> _TASK PROMPT_
Track down each line below containing the string "dosage" and copy it.

------------------------------------------------

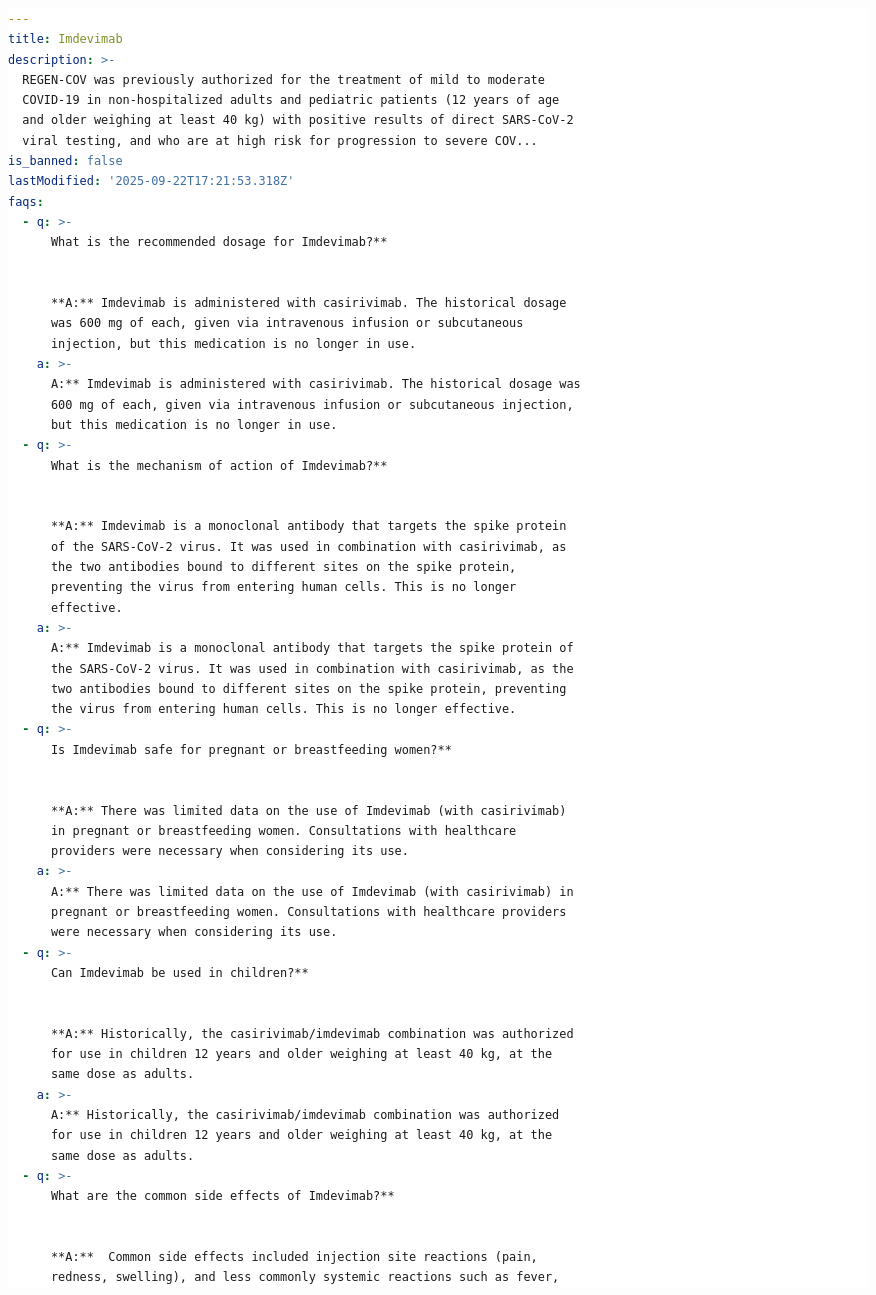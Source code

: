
 ```yaml
---
title: Imdevimab
description: >-
  REGEN-COV was previously authorized for the treatment of mild to moderate
  COVID-19 in non-hospitalized adults and pediatric patients (12 years of age
  and older weighing at least 40 kg) with positive results of direct SARS-CoV-2
  viral testing, and who are at high risk for progression to severe COV...
is_banned: false
lastModified: '2025-09-22T17:21:53.318Z'
faqs:
  - q: >-
      What is the recommended dosage for Imdevimab?**


      **A:** Imdevimab is administered with casirivimab. The historical dosage
      was 600 mg of each, given via intravenous infusion or subcutaneous
      injection, but this medication is no longer in use.
    a: >-
      A:** Imdevimab is administered with casirivimab. The historical dosage was
      600 mg of each, given via intravenous infusion or subcutaneous injection,
      but this medication is no longer in use.
  - q: >-
      What is the mechanism of action of Imdevimab?**


      **A:** Imdevimab is a monoclonal antibody that targets the spike protein
      of the SARS-CoV-2 virus. It was used in combination with casirivimab, as
      the two antibodies bound to different sites on the spike protein,
      preventing the virus from entering human cells. This is no longer
      effective.
    a: >-
      A:** Imdevimab is a monoclonal antibody that targets the spike protein of
      the SARS-CoV-2 virus. It was used in combination with casirivimab, as the
      two antibodies bound to different sites on the spike protein, preventing
      the virus from entering human cells. This is no longer effective.
  - q: >-
      Is Imdevimab safe for pregnant or breastfeeding women?**


      **A:** There was limited data on the use of Imdevimab (with casirivimab)
      in pregnant or breastfeeding women. Consultations with healthcare
      providers were necessary when considering its use.
    a: >-
      A:** There was limited data on the use of Imdevimab (with casirivimab) in
      pregnant or breastfeeding women. Consultations with healthcare providers
      were necessary when considering its use.
  - q: >-
      Can Imdevimab be used in children?**


      **A:** Historically, the casirivimab/imdevimab combination was authorized
      for use in children 12 years and older weighing at least 40 kg, at the
      same dose as adults.
    a: >-
      A:** Historically, the casirivimab/imdevimab combination was authorized
      for use in children 12 years and older weighing at least 40 kg, at the
      same dose as adults.
  - q: >-
      What are the common side effects of Imdevimab?**


      **A:**  Common side effects included injection site reactions (pain,
      redness, swelling), and less commonly systemic reactions such as fever,
```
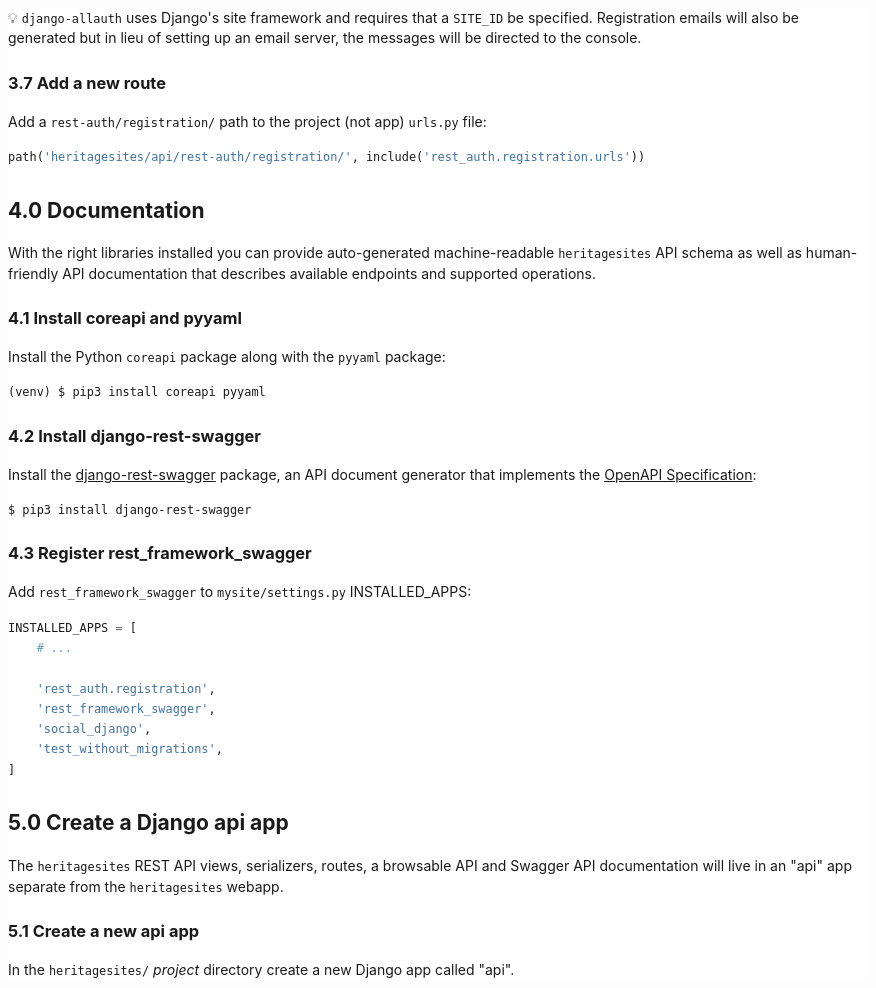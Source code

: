 :bulb: `django-allauth` uses Django's site framework and requires that a `SITE_ID` be specified.
Registration emails will also be generated but in lieu of setting up an email server, the
messages will be directed to the console.

### 3.7 Add a new route
Add a `rest-auth/registration/` path to the project (not app) `urls.py` file:

```python
path('heritagesites/api/rest-auth/registration/', include('rest_auth.registration.urls'))
```

## 4.0 Documentation
With the right libraries installed you can provide auto-generated machine-readable `heritagesites`
API schema as well as human-friendly API documentation that describes available endpoints and
supported operations.

### 4.1 Install coreapi and pyyaml
Install the Python `coreapi` package along with the `pyyaml` package:

```commandline
(venv) $ pip3 install coreapi pyyaml
```

### 4.2 Install django-rest-swagger
Install the [django-rest-swagger](https://pypi.org/project/django-rest-swagger/) package, an
API document generator that implements the [OpenAPI Specification](https://swagger.io/specification/):

```commandline
$ pip3 install django-rest-swagger
```

### 4.3 Register rest_framework_swagger
Add `rest_framework_swagger` to `mysite/settings.py` INSTALLED_APPS:

```python
INSTALLED_APPS = [
    # ...

    'rest_auth.registration',
    'rest_framework_swagger',
    'social_django',
    'test_without_migrations',
]
```

## 5.0 Create a Django api app
The `heritagesites` REST API views, serializers, routes, a browsable API and Swagger API
documentation will live in an "api" app separate from the `heritagesites` webapp.

### 5.1 Create a new api app
In the `heritagesites/` *project* directory create a new Django app called "api".
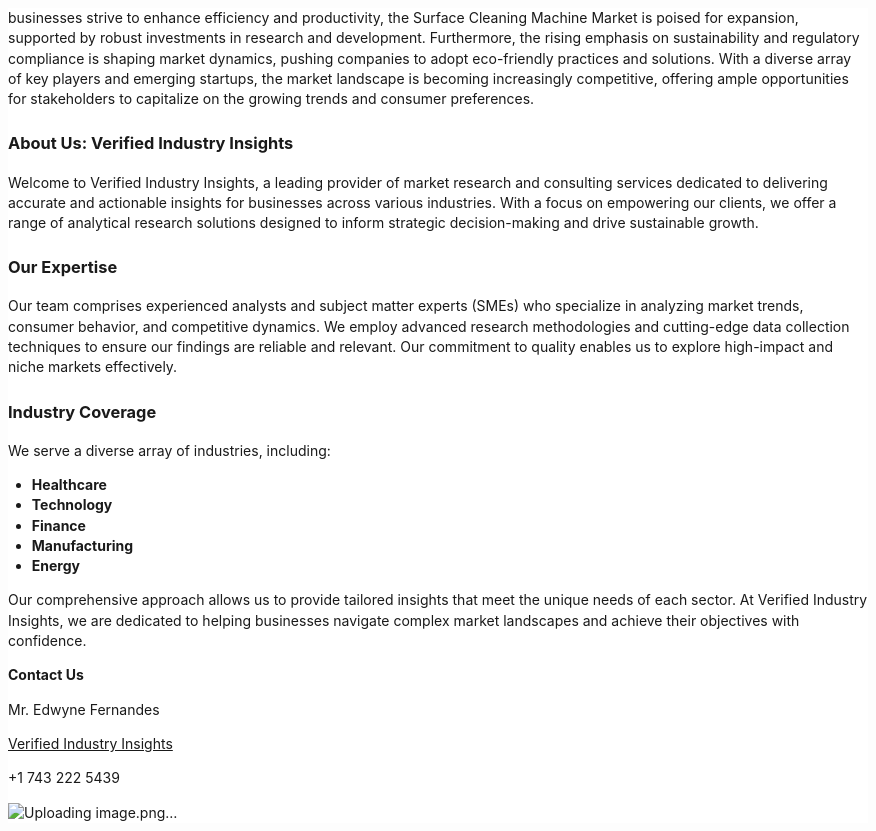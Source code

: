 businesses strive to enhance efficiency and productivity, the Surface Cleaning Machine Market is poised for expansion, supported by robust investments in research and development. Furthermore, the rising emphasis on sustainability and regulatory compliance is shaping market dynamics, pushing companies to adopt eco-friendly practices and solutions. With a diverse array of key players and emerging startups, the market landscape is becoming increasingly competitive, offering ample opportunities for stakeholders to capitalize on the growing trends and consumer preferences.</p><h3>About Us: Verified Industry Insights</h3><p>Welcome to Verified Industry Insights, a leading provider of market research and consulting services dedicated to delivering accurate and actionable insights for businesses across various industries. With a focus on empowering our clients, we offer a range of analytical research solutions designed to inform strategic decision-making and drive sustainable growth.</p><h3>Our Expertise</h3><p>Our team comprises experienced analysts and subject matter experts (SMEs) who specialize in analyzing market trends, consumer behavior, and competitive dynamics. We employ advanced research methodologies and cutting-edge data collection techniques to ensure our findings are reliable and relevant. Our commitment to quality enables us to explore high-impact and niche markets effectively.</p><h3>Industry Coverage</h3><p>We serve a diverse array of industries, including:</p><ul><li><strong>Healthcare</strong></li><li><strong>Technology</strong></li><li><strong>Finance</strong></li><li><strong>Manufacturing</strong></li><li><strong>Energy</strong></li></ul><p>Our comprehensive approach allows us to provide tailored insights that meet the unique needs of each sector. At Verified Industry Insights, we are dedicated to helping businesses navigate complex market landscapes and achieve their objectives with confidence.</p><p><strong>Contact Us</strong></p><p>Mr. Edwyne Fernandes</p><p><a href="https://www.verifiedindustryinsights.com/">Verified Industry Insights</a></p><p>+1 743 222 5439</p>
![Uploading image.png…]()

------------------------------------------------

> _ANSWER FOR THE TASK_
      What is the recommended dosage for Imdevimab?**
      **A:** Imdevimab is administered with casirivimab. The historical dosage
      A:** Imdevimab is administered with casirivimab. The historical dosage was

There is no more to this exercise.